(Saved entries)
**********

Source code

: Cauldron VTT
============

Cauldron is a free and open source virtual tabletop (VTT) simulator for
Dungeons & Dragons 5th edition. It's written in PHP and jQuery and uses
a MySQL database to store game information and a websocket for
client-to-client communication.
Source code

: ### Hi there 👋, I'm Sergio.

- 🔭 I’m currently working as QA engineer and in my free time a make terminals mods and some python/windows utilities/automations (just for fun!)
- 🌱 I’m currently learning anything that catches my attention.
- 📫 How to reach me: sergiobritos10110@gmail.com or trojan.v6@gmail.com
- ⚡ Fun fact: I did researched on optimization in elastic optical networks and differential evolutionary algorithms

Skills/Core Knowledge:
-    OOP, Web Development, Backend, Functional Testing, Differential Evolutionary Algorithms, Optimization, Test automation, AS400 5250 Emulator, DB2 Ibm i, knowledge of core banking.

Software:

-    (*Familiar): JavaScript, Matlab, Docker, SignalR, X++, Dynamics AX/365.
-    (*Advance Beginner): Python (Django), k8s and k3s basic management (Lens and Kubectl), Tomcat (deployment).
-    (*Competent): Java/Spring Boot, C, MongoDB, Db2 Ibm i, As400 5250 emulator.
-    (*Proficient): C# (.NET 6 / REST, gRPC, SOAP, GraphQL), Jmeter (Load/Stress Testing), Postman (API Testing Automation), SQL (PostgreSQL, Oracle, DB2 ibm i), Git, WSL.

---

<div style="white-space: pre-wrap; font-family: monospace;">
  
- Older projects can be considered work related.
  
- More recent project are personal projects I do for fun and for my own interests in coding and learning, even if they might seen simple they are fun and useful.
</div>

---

**********

**Problem statement**:
From the start of the data to the line that holds "there 👋, I'm Sergio.", retype each line exactly, with both ends included.

**Solution to this task**:
Source code

: Cauldron VTT
============

Cauldron is a free and open source virtual tabletop (VTT) simulator for
Dungeons & Dragons 5th edition. It's written in PHP and jQuery and uses
a MySQL database to store game information and a websocket for
client-to-client communication.
Source code

: ### Hi there 👋, I'm Sergio.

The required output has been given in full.